» **ACTIVITY**
Nothing but the lines from the start of the entries below through the line containing "hugs $1$, and" should appear in the answer, copied exactly and free of pictures.

** SOURCE DATA follows **

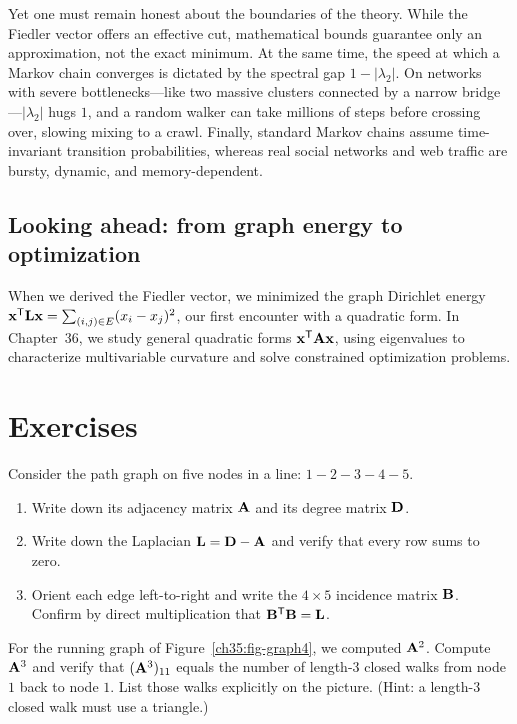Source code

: Yet one must remain honest about the boundaries of the theory. While the Fiedler
vector offers an effective cut, mathematical bounds guarantee only an approximation,
not the exact minimum. At the same time, the speed at which a Markov chain converges is
dictated by the spectral gap $1 - |\lambda_2|$. On networks with severe
bottlenecks---like two massive clusters connected by a narrow bridge---$|\lambda_2|$
hugs $1$, and a random walker can take millions of steps before crossing over, slowing
mixing to a crawl. Finally, standard Markov chains assume time-invariant transition
probabilities, whereas real social networks and web traffic are bursty, dynamic, and
memory-dependent.

\subsection*{Looking ahead: from graph energy to optimization}

When we derived the Fiedler vector, we minimized the graph Dirichlet energy
$\mathbf{x}^{\mathsf{T}}\mathbf{L}\mathbf{x} = \sum_{(i,j)\in E} (x_i - x_j)^2$, our first encounter with a
quadratic form. In Chapter~36, we study general quadratic forms $\mathbf{x}^{\mathsf{T}}\mathbf{A}\mathbf{x}$,
using eigenvalues to characterize multivariable curvature and solve constrained optimization problems.

\section*{Exercises}

\begin{exercise}
\label{ch35:ex-build}
Consider the path graph on five nodes in a line: $1\!-\!2\!-\!3\!-\!4\!-\!5$.
\begin{enumerate}
\item Write down its adjacency matrix $\mathbf{A}$ and its degree matrix $\mathbf{D}$.
\item Write down the Laplacian $\mathbf{L} = \mathbf{D}-\mathbf{A}$ and verify that every row sums to
zero.
\item Orient each edge left-to-right and write the $4\times 5$ incidence matrix $\mathbf{B}$.
Confirm by direct multiplication that $\mathbf{B}^{\mathsf{T}}\mathbf{B} = \mathbf{L}$.
\end{enumerate}
\end{exercise}

\begin{exercise}
\label{ch35:ex-walks}
For the running graph of Figure~\ref{ch35:fig-graph4}, we computed $\mathbf{A}^2$. Compute
$\mathbf{A}^3$ and verify that $(\mathbf{A}^3)_{11}$ equals the number of length-$3$ closed walks
from node $1$ back to node $1$. List those walks explicitly on the picture. (Hint: a
length-$3$ closed walk must use a triangle.)
\end{exercise}

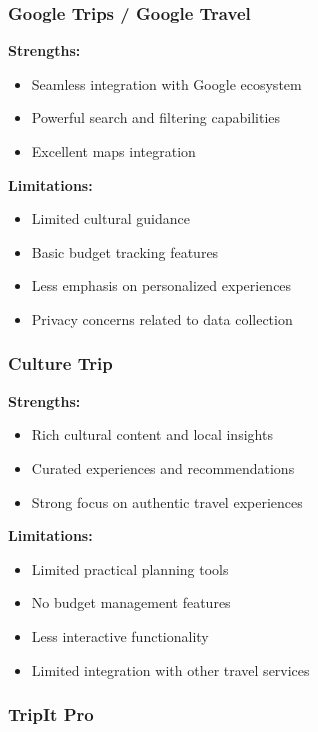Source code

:\documentclass[11pt, a4paper]{article}
\begin{document}
\subsubsection{Google Trips / Google Travel}

\textbf{Strengths:}
\begin{itemize}
    \item Seamless integration with Google ecosystem
    \item Powerful search and filtering capabilities
    \item Excellent maps integration
\end{itemize}

\textbf{Limitations:}
\begin{itemize}
    \item Limited cultural guidance
    \item Basic budget tracking features
    \item Less emphasis on personalized experiences
    \item Privacy concerns related to data collection
\end{itemize}

\subsubsection{Culture Trip}

\textbf{Strengths:}
\begin{itemize}
    \item Rich cultural content and local insights
    \item Curated experiences and recommendations
    \item Strong focus on authentic travel experiences
\end{itemize}

\textbf{Limitations:}
\begin{itemize}
    \item Limited practical planning tools
    \item No budget management features
    \item Less interactive functionality
    \item Limited integration with other travel services
\end{itemize}

\subsubsection{TripIt Pro}
\end{document}
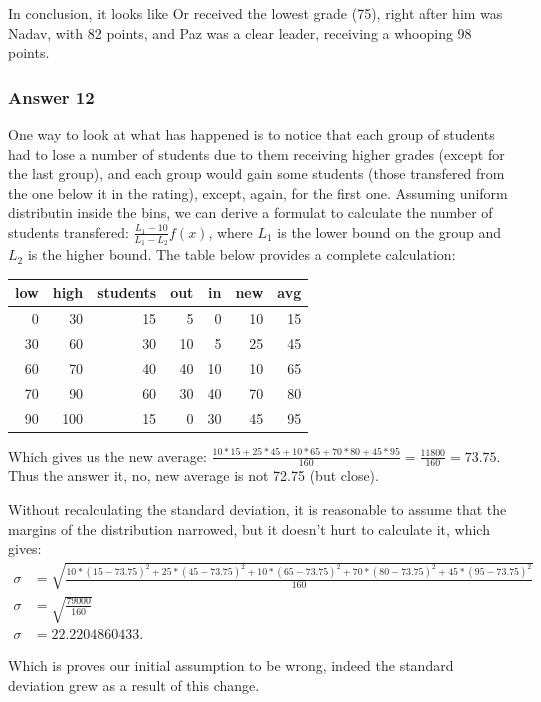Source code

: \documentclass[11pt]{article}
\begin{document}
In conclusion, it looks like Or received the lowest grade (75), right
after him was Nadav, with 82 points, and Paz was a clear leader,
receiving a whooping 98 points.
\subsubsection{Answer 12}
\label{sec-1-3-4}
One way to look at what has happened is to notice that each group of
students had to lose a number of students due to them receiving higher
grades (except for the last group), and each group would gain some
students (those transfered from the one below it in the rating),
except, again, for the first one.  Assuming uniform distributin inside
the bins, we can derive a formulat to calculate the number of students
transfered: $\frac{L_1 - 10}{L_1 - L_2}f(x)$, where $L_1$ is the lower
bound on the group and $L_2$ is the higher bound.  The table below
provides a complete calculation:

\begin{center}
\begin{tabular}{rrrrrrr}
low & high & students & out & in & new & avg\\
\hline
0 & 30 & 15 & 5 & 0 & 10 & 15\\
30 & 60 & 30 & 10 & 5 & 25 & 45\\
60 & 70 & 40 & 40 & 10 & 10 & 65\\
70 & 90 & 60 & 30 & 40 & 70 & 80\\
90 & 100 & 15 & 0 & 30 & 45 & 95\\
\end{tabular}
\end{center}

Which gives us the new average:
$\frac{10*15+25*45+10*65+70*80+45*95}{160}=\frac{11800}{160}=73.75$.
Thus the answer it, no, new average is not 72.75 (but close).

Without recalculating the standard deviation, it is reasonable to
assume that the margins of the distribution narrowed, but it doesn't
hurt to calculate it, which gives:
\begin{equation*}
  \begin{aligned}
    \sigma &= \sqrt{\frac{10 * (15 - 73.75)^2 + 25 * (45 - 73.75)^2 +
        10 * (65 - 73.75)^2 + 70 * (80 - 73.75)^2 + 45 * (95 - 73.75)^2}{160}} \\
    \sigma &= \sqrt{\frac{79000}{160}} \\
    \sigma &= 22.2204860433.
  \end{aligned}
\end{equation*}

Which is proves our initial assumption to be wrong, indeed the standard
deviation grew as a result of this change.
\end{document}
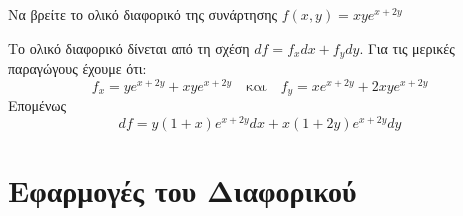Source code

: 
\begin{example}
  Να βρείτε το ολικό διαφορικό της συνάρτησης $ f(x,y) = xye^{x+2y} $ 
  \begin{solution}
  \item {}
    Το ολικό διαφορικό δίνεται από τη σχέση $ df = f_{x} dx + f_{y} dy $.  
    Για τις μερικές παραγώγους έχουμε ότι: 
    \[
      f_{x} = ye^{x+2y}+xye^{x+2y} \quad \text{και} \quad f_{y} = xe^{x+2y} +
      2xye^{x+2y}
    \] 
    Επομένως
    \[
      df = y(1+x)e^{x+2y} dx + x(1+2y)e^{x+2y}dy
    \]
  \end{solution}
\end{example}

\section{Εφαρμογές του Διαφορικού}


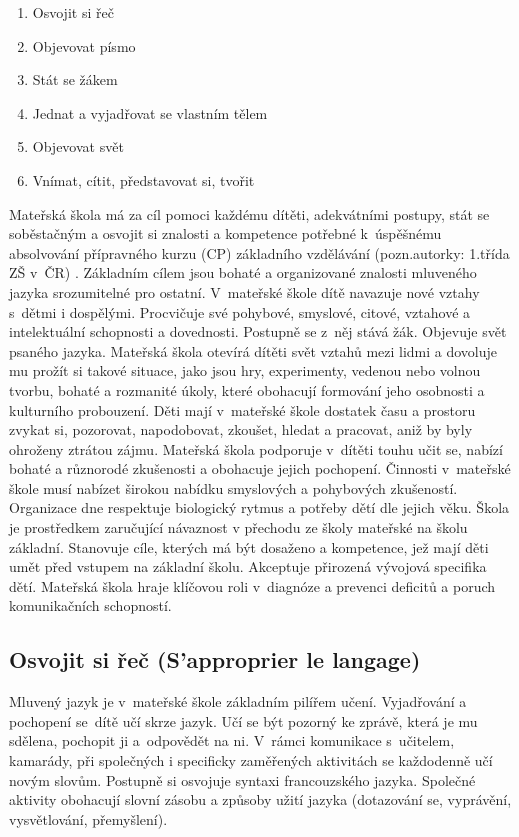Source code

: 	\begin{enumerate}[1]
		\setlength\itemsep{-2mm}
		\item Osvojit si řeč 
		\item Objevovat písmo 
		\item Stát se žákem 
		\item Jednat a vyjadřovat se vlastním tělem 
		\item Objevovat svět
		\item Vnímat, cítit, představovat si, tvořit
	\end{enumerate}

	Mateřská škola má za cíl pomoci každému dítěti, adekvátními postupy, stát se soběstačným a osvojit si znalosti a kompetence potřebné k úspěšnému absolvování přípravného kurzu (CP) základního vzdělávání (pozn.autorky: 1.třída ZŠ v ČR) . Základním cílem jsou bohaté a organizované  znalosti mluveného jazyka srozumitelné pro ostatní. V mateřské škole dítě navazuje nové vztahy s dětmi i dospělými. Procvičuje své pohybové, smyslové, citové, vztahové a intelektuální schopnosti a dovednosti. Postupně se z něj stává žák. Objevuje svět psaného jazyka. 
	Mateřská škola otevírá dítěti svět vztahů mezi lidmi a dovoluje mu prožít si takové situace, jako jsou hry, experimenty, vedenou nebo volnou tvorbu, bohaté a rozmanité úkoly, které obohacují formování jeho osobnosti a kulturního probouzení. 
	Děti mají v mateřské škole dostatek času a prostoru zvykat si, pozorovat, napodobovat, zkoušet, hledat a pracovat, aniž by byly ohroženy ztrátou zájmu. Mateřská škola podporuje v dítěti touhu učit se, nabízí bohaté a různorodé zkušenosti a obohacuje jejich pochopení. 
	Činnosti v mateřské škole musí nabízet širokou nabídku smyslových a pohybových zkušeností. Organizace dne respektuje biologický rytmus a potřeby dětí dle jejich věku. 
	Škola je prostředkem zaručující návaznost v přechodu ze školy mateřské na školu základní. Stanovuje cíle, kterých má být dosaženo a kompetence, jež mají děti umět před vstupem na základní školu. Akceptuje přirozená vývojová specifika dětí. Mateřská škola hraje klíčovou roli v diagnóze a prevenci deficitů a poruch komunikačních schopností.

		\subsection{Osvojit si řeč (S'approprier le langage)}
			Mluvený jazyk je v mateřské škole základním pilířem učení. Vyjadřování a pochopení se dítě učí skrze jazyk. Učí se být pozorný ke zprávě, která je mu sdělena, pochopit ji a odpovědět na ni. V rámci komunikace s učitelem, kamarády, při společných i specificky zaměřených aktivitách se každodenně učí novým slovům. Postupně si osvojuje syntaxi francouzského jazyka. Společné aktivity obohacují slovní zásobu a způsoby užití jazyka (dotazování se, vyprávění, vysvětlování, přemyšlení).

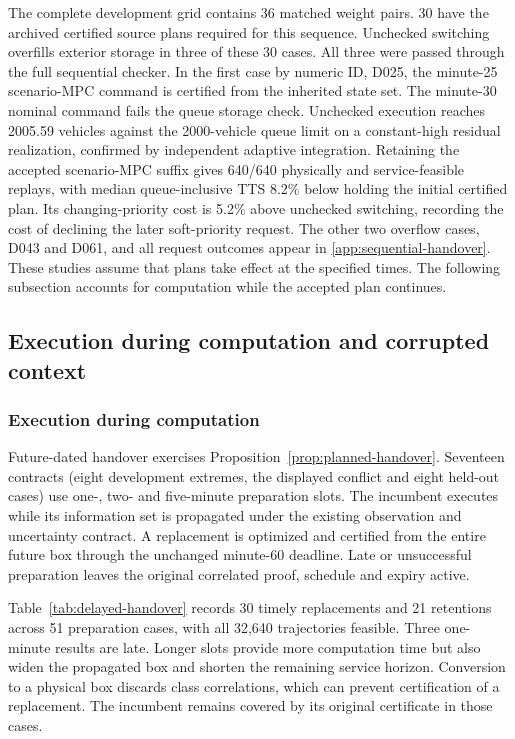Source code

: \documentclass[preprint,12pt]{elsarticle}
\newcommand{\appref}[1]{\ref{#1}}
\begin{document}
The complete development grid contains 36 matched weight pairs. 30 have
the archived certified source plans required for this sequence. Unchecked
switching overfills exterior storage in three of these 30 cases. All three
were passed through the full sequential checker. In the first case by
numeric ID, D025, the minute-25 scenario-MPC command is certified from
the inherited state set. The minute-30 nominal command fails the queue
storage check. Unchecked execution reaches 2005.59 vehicles against the
2000-vehicle queue limit on a constant-high residual realization,
confirmed by independent adaptive integration. Retaining the accepted
scenario-MPC suffix gives 640/640 physically and service-feasible replays,
with median queue-inclusive TTS 8.2\% below holding the initial certified
plan. Its changing-priority cost is 5.2\% above unchecked switching,
recording the cost of declining the later soft-priority request. The other
two overflow cases, D043 and D061, and all request outcomes appear in
\appref{app:sequential-handover}. These studies assume that plans take effect at the specified times.
The following subsection accounts for computation while the accepted
plan continues.

\subsection{Execution during computation and corrupted context}
\label{sec:delayed-handover-results}
\label{sec:task-state-live}
\label{sec:queue-live-pilot}
\label{sec:primary-memory-pressure}

\subsubsection{Execution during computation}

Future-dated handover exercises Proposition~\ref{prop:planned-handover}.
Seventeen contracts (eight development extremes, the displayed conflict and
eight held-out cases) use one-, two- and five-minute preparation slots.
The incumbent executes while its information set is propagated under the
existing observation and uncertainty contract. A replacement is optimized and certified from the entire
future box through the unchanged minute-60 deadline. Late or unsuccessful
preparation leaves the original correlated proof, schedule and expiry active.

Table~\ref{tab:delayed-handover} records 30 timely replacements and 21
retentions across 51 preparation cases, with all 32,640 trajectories
feasible. Three one-minute results are late. Longer slots provide more
computation time but also widen the propagated box and shorten the remaining
service horizon. Conversion to a physical box discards class correlations, which can
prevent certification of a replacement.
The incumbent remains covered by its original certificate in those cases.
\end{document}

** End of SOURCE DATA **

» **WRITTEN RESPONSE**
Source code

: Yet one must remain honest about the boundaries of the theory. While the Fiedler
vector offers an effective cut, mathematical bounds guarantee only an approximation,
not the exact minimum. At the same time, the speed at which a Markov chain converges is
dictated by the spectral gap $1 - |\lambda_2|$. On networks with severe
bottlenecks---like two massive clusters connected by a narrow bridge---$|\lambda_2|$
hugs $1$, and a random walker can take millions of steps before crossing over, slowing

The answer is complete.